The records START

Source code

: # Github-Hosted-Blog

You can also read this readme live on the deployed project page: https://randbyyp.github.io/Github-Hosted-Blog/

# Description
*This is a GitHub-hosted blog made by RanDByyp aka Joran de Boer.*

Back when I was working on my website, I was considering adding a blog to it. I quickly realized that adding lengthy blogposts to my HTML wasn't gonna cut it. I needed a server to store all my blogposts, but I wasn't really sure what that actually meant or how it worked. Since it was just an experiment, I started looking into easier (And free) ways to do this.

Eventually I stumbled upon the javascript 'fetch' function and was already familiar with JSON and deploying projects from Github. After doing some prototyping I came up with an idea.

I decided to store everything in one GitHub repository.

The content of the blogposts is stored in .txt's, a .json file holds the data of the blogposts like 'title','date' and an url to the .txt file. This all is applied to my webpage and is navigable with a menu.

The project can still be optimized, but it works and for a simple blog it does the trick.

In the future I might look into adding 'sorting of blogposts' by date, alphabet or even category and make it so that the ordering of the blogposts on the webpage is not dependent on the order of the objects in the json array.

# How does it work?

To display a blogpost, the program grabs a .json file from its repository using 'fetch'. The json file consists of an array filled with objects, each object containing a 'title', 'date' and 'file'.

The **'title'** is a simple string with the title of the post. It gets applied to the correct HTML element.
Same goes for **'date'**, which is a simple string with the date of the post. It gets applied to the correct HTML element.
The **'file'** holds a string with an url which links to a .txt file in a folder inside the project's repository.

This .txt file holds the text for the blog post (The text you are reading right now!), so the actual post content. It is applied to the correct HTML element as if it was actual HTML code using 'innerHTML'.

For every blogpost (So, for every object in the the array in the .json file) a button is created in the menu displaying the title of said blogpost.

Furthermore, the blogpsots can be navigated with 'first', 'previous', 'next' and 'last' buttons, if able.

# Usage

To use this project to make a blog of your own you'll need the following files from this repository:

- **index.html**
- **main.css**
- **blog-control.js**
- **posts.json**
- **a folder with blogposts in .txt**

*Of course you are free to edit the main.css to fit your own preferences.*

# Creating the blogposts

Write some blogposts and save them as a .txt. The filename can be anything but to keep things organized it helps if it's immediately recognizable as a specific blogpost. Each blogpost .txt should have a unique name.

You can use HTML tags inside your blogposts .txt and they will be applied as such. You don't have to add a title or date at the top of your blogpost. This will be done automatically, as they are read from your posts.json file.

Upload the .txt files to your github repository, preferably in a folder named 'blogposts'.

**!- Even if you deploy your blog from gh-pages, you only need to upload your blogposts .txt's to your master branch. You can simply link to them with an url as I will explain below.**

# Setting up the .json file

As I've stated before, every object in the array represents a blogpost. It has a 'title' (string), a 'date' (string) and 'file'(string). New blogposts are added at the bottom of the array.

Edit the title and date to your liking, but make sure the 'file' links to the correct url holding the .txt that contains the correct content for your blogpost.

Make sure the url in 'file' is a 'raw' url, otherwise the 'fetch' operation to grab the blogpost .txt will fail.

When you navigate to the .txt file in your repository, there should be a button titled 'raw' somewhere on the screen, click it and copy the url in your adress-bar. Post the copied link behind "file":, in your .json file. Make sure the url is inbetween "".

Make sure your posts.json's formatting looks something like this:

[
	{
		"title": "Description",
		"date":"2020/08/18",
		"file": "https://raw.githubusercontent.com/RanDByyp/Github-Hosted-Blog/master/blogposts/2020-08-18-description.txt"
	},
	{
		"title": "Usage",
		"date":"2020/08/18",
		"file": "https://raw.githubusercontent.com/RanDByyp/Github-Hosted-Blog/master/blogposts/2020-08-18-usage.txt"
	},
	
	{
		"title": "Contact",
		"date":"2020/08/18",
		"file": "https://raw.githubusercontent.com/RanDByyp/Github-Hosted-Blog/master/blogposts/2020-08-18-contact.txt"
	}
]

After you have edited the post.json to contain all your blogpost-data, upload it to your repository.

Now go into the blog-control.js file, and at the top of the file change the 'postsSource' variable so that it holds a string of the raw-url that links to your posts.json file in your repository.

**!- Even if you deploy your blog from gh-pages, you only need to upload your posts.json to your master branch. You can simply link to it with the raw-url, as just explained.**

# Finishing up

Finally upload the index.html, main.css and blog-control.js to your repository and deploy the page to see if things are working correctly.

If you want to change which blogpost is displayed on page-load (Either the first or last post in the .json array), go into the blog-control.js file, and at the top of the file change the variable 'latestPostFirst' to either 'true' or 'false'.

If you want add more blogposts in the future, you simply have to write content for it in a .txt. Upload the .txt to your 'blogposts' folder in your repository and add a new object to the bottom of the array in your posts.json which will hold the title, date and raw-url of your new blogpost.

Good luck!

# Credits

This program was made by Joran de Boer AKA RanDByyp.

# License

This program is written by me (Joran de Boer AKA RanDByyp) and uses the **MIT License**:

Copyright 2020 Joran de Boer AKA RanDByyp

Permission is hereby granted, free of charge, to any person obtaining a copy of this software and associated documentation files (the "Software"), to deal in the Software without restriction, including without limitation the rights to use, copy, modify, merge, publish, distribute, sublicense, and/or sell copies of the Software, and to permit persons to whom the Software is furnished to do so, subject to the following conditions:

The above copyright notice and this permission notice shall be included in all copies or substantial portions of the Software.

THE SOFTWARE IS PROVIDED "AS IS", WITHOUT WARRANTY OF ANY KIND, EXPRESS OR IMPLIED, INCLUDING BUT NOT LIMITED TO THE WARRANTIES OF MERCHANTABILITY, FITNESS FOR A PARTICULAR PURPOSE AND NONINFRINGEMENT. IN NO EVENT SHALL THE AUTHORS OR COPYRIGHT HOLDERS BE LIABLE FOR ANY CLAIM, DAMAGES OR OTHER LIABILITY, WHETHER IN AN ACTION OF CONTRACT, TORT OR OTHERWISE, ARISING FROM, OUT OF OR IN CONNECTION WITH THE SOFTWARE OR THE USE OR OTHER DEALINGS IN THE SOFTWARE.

The records END

* _Work required_
Starting with the line that contains "This program was", return every line through the last one of the records, exactly as written.

* _Reply_
This program was made by Joran de Boer AKA RanDByyp.

# License

This program is written by me (Joran de Boer AKA RanDByyp) and uses the **MIT License**:

Copyright 2020 Joran de Boer AKA RanDByyp

Permission is hereby granted, free of charge, to any person obtaining a copy of this software and associated documentation files (the "Software"), to deal in the Software without restriction, including without limitation the rights to use, copy, modify, merge, publish, distribute, sublicense, and/or sell copies of the Software, and to permit persons to whom the Software is furnished to do so, subject to the following conditions:

The above copyright notice and this permission notice shall be included in all copies or substantial portions of the Software.

THE SOFTWARE IS PROVIDED "AS IS", WITHOUT WARRANTY OF ANY KIND, EXPRESS OR IMPLIED, INCLUDING BUT NOT LIMITED TO THE WARRANTIES OF MERCHANTABILITY, FITNESS FOR A PARTICULAR PURPOSE AND NONINFRINGEMENT. IN NO EVENT SHALL THE AUTHORS OR COPYRIGHT HOLDERS BE LIABLE FOR ANY CLAIM, DAMAGES OR OTHER LIABILITY, WHETHER IN AN ACTION OF CONTRACT, TORT OR OTHERWISE, ARISING FROM, OUT OF OR IN CONNECTION WITH THE SOFTWARE OR THE USE OR OTHER DEALINGS IN THE SOFTWARE.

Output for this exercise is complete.